──────── The input

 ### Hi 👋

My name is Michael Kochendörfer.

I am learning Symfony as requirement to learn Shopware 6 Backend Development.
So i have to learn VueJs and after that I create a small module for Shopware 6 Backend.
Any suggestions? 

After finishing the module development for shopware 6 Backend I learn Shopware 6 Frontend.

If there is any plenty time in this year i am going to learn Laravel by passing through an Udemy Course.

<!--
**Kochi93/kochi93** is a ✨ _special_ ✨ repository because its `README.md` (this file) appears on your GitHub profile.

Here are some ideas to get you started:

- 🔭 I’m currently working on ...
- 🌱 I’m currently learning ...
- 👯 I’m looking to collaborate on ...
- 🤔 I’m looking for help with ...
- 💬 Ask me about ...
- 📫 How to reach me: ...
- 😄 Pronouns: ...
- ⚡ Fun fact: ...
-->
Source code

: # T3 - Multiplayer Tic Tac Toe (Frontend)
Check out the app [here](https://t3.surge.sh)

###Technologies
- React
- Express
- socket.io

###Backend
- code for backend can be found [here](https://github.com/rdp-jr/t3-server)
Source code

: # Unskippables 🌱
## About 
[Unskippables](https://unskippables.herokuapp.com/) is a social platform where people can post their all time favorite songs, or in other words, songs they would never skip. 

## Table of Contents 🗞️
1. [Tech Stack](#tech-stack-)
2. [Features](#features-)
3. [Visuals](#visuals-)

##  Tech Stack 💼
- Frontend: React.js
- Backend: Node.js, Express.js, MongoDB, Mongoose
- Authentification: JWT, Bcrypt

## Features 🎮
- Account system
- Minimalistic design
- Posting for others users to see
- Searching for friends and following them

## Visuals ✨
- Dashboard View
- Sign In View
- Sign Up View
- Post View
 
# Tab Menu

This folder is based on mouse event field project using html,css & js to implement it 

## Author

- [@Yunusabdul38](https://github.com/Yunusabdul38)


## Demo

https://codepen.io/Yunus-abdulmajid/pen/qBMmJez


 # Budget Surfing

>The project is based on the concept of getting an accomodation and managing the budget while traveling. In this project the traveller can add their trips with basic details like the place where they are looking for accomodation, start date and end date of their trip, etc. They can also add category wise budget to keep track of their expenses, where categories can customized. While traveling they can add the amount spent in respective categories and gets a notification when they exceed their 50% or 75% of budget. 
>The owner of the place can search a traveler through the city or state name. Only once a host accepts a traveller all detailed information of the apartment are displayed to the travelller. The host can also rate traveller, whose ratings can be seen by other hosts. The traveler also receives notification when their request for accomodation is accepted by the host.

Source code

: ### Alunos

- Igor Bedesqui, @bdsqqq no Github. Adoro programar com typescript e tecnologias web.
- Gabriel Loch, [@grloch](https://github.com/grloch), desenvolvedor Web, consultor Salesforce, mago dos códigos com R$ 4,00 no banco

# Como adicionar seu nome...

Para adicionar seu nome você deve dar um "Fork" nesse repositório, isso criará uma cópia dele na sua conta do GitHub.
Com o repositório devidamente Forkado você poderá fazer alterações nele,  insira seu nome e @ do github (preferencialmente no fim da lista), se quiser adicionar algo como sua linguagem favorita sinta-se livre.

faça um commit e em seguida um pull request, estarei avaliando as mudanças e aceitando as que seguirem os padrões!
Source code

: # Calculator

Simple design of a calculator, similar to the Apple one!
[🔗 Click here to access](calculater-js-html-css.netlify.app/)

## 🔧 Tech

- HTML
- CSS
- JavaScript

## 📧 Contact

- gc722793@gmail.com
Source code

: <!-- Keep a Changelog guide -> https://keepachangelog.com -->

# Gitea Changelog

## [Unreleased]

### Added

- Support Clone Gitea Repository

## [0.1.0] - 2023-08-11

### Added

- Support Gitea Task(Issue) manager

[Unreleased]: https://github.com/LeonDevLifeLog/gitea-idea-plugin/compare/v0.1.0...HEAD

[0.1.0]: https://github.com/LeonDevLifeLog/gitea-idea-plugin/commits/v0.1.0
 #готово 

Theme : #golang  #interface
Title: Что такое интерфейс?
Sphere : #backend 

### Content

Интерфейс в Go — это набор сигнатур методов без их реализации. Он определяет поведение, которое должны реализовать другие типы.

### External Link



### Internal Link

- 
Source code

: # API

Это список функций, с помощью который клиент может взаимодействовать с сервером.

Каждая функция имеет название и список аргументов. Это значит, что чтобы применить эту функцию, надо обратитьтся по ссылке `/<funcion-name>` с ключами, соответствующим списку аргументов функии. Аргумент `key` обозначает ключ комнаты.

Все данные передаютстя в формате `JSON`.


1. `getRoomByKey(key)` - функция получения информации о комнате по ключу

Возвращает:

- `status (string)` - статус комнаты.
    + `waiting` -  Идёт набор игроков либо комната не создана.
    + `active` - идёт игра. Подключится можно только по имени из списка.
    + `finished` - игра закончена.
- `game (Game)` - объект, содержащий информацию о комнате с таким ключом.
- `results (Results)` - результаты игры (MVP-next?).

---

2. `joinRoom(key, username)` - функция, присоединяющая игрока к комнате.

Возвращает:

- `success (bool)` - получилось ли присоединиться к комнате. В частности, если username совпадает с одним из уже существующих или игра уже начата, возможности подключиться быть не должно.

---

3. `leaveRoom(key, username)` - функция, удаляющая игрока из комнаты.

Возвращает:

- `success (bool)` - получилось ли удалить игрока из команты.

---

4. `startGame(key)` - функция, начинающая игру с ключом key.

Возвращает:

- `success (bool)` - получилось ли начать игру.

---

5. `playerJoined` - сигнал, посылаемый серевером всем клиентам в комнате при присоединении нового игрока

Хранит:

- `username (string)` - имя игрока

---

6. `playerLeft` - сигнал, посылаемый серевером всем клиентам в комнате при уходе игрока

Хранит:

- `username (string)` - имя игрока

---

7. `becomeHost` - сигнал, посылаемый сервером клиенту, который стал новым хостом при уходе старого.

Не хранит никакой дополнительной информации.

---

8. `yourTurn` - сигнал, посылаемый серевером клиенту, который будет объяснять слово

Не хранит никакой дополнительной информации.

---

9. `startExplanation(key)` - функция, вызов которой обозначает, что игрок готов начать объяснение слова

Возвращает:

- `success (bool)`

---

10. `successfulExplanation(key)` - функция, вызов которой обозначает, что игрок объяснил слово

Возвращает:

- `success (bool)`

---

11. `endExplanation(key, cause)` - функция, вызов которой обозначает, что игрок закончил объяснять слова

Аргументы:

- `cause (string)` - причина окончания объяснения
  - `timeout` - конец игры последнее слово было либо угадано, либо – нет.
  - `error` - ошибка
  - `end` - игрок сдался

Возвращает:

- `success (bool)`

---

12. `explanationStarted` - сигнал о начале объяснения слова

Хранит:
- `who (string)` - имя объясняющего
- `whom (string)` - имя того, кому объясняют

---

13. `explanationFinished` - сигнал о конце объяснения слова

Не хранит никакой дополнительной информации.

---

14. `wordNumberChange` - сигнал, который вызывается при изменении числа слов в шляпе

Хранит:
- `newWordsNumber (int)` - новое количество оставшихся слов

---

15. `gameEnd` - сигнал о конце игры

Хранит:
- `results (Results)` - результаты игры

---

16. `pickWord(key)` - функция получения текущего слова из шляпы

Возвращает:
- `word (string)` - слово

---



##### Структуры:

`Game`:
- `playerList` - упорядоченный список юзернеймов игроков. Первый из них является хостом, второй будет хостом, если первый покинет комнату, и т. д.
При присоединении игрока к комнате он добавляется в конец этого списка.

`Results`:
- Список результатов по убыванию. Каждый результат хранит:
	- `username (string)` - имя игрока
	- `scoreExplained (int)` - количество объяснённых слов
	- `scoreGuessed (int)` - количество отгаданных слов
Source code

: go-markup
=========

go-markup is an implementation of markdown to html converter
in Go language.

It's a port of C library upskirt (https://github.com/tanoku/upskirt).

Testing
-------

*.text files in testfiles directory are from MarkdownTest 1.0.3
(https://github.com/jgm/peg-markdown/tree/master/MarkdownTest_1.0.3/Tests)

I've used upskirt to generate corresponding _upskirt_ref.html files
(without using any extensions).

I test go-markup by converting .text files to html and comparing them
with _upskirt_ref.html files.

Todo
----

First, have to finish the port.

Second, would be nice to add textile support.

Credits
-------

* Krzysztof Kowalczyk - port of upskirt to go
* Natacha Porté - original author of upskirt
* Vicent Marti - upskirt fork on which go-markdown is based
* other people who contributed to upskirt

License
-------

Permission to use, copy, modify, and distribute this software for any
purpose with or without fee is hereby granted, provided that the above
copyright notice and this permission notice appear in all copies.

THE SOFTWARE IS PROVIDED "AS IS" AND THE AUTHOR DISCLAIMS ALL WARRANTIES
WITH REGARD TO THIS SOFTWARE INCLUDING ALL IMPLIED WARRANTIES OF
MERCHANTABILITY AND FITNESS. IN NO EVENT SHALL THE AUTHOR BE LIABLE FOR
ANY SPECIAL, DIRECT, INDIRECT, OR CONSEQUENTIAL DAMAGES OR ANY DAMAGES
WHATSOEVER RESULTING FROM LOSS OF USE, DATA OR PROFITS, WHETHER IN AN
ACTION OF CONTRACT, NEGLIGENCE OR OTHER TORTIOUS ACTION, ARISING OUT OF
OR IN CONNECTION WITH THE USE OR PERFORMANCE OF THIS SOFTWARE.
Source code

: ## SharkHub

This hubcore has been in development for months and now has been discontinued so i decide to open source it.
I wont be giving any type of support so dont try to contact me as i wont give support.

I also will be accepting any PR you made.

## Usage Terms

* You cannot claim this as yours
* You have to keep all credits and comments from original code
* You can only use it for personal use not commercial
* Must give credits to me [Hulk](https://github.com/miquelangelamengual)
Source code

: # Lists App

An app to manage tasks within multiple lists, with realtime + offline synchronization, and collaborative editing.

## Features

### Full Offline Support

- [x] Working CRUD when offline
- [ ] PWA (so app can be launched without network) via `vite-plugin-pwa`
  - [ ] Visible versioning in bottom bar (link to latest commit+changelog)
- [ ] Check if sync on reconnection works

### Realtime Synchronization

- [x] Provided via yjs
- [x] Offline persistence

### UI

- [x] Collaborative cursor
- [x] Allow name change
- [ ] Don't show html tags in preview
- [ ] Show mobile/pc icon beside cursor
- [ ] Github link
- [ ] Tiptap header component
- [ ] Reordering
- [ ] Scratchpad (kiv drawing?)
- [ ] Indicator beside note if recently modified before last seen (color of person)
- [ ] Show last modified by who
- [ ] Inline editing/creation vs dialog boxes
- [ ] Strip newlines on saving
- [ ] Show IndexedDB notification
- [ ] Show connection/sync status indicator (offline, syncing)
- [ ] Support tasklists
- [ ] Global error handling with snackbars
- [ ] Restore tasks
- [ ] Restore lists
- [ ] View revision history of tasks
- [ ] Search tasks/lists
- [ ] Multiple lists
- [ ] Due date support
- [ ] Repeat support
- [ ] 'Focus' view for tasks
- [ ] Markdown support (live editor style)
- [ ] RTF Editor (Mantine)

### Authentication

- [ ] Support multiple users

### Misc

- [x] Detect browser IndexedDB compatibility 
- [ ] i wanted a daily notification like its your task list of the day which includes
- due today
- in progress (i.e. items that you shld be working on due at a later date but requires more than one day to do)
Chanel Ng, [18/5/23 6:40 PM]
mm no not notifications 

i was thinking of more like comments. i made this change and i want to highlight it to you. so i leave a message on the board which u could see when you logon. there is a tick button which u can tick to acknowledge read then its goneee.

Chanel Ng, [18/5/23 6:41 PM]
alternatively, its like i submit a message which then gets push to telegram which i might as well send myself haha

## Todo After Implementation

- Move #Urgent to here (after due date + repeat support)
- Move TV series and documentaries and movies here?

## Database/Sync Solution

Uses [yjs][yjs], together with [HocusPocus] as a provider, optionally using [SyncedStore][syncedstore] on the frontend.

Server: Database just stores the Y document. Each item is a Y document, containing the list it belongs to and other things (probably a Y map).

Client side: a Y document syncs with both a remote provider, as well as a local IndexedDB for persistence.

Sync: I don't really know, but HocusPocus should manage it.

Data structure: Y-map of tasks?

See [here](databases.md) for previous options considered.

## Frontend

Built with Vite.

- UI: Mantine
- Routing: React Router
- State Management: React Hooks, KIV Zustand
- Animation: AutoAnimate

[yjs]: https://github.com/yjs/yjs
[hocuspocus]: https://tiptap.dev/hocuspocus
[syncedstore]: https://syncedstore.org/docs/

────────────────

_Task objective:_ From the records, copy every line that has the string "username" in it.

_Reply:_
2. `joinRoom(key, username)` - функция, присоединяющая игрока к комнате.
- `success (bool)` - получилось ли присоединиться к комнате. В частности, если username совпадает с одним из уже существующих или игра уже начата, возможности подключиться быть не должно.
3. `leaveRoom(key, username)` - функция, удаляющая игрока из комнаты.
- `username (string)` - имя игрока
- `username (string)` - имя игрока
	- `username (string)` - имя игрока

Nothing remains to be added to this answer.